### WORK TASK
Please state how many lines of the records below contain the word "undefined". Give the number and nothing else.

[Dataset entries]
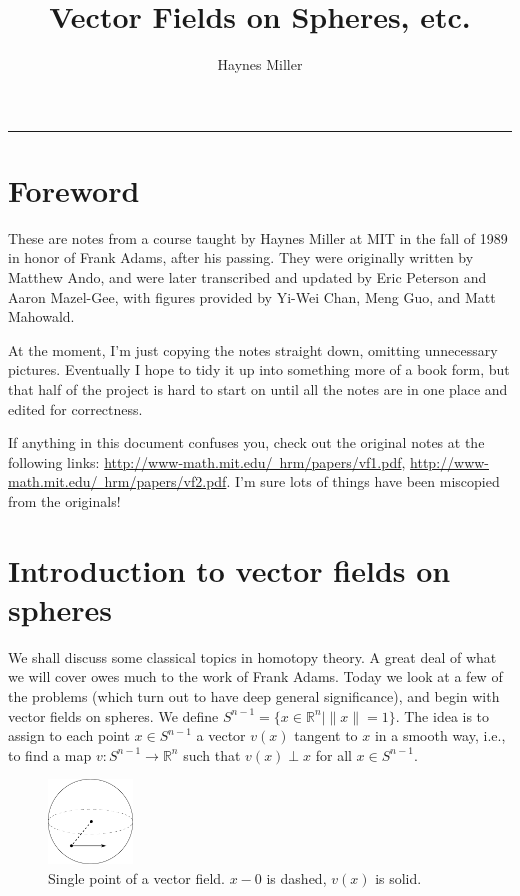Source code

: \documentclass{article}
\title{Vector Fields on Spheres, etc.}
\author{Haynes Miller}
\providecommand{\OutputFrontMatter}{}
\providecommand{\OutputForeword}{0}
\providecommand{\OutputIntroductionToVectorFieldsOnSpheres}{1}
\newcommand{\R}{\mathbb{R}}
\begin{document}

\ifx\OutputFrontMatter\undefined\hrule\else
\maketitle
\tableofcontents
\fi

\section{Foreword} %
\label{Foreword}
\ifx\OutputForeword\undefined\else
These are notes from a course taught by Haynes Miller at MIT in the fall of 1989 in honor of Frank Adams, after his passing.  They were originally written by Matthew Ando, and were later transcribed and updated by Eric Peterson and Aaron Mazel-Gee, with figures provided by Yi-Wei Chan, Meng Guo, and Matt Mahowald.

At the moment, I'm just copying the notes straight down, omitting unnecessary pictures.  Eventually I hope to tidy it up into something more of a book form, but that half of the project is hard to start on until all the notes are in one place and edited for correctness.

If anything in this document confuses you, check out the original notes at the following links: \href{http://www-math.mit.edu/~hrm/papers/vf1.pdf}{http://www-math.mit.edu/~hrm/papers/vf1.pdf}, \href{http://www-math.mit.edu/~hrm/papers/vf2.pdf}{http://www-math.mit.edu/~hrm/papers/vf2.pdf}.  I'm sure lots of things have been miscopied from the originals!

\fi
\section{Introduction to vector fields on spheres} %
\label{IntroductionToVectorFieldsOnSpheres}
\ifx\OutputIntroductionToVectorFieldsOnSpheres\undefined\else

We shall discuss some classical topics in homotopy theory.  A great deal of what we will cover owes much to the work of Frank Adams.  Today we look at a few of the problems (which turn out to have deep general significance), and begin with vector fields on spheres.  We define $S^{n-1} = \{x \in \R^n \mid \|x\| = 1\}$.  The idea is to assign to each point $x \in S^{n-1}$ a vector $v(x)$ tangent to $x$ in a smooth way, i.e., to find a map $v: S^{n-1} \to \R^n$ such that $v(x) \perp x$ for all $x \in S^{n-1}$.

\begin{figure}
\centering\includegraphics[width=0.2\textwidth]{figures/fig1.pdf}
\caption{\small Single point of a vector field. $x - 0$ is dashed, $v(x)$ is solid.}
\end{figure}
\end{document}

### WORKED SOLUTION
3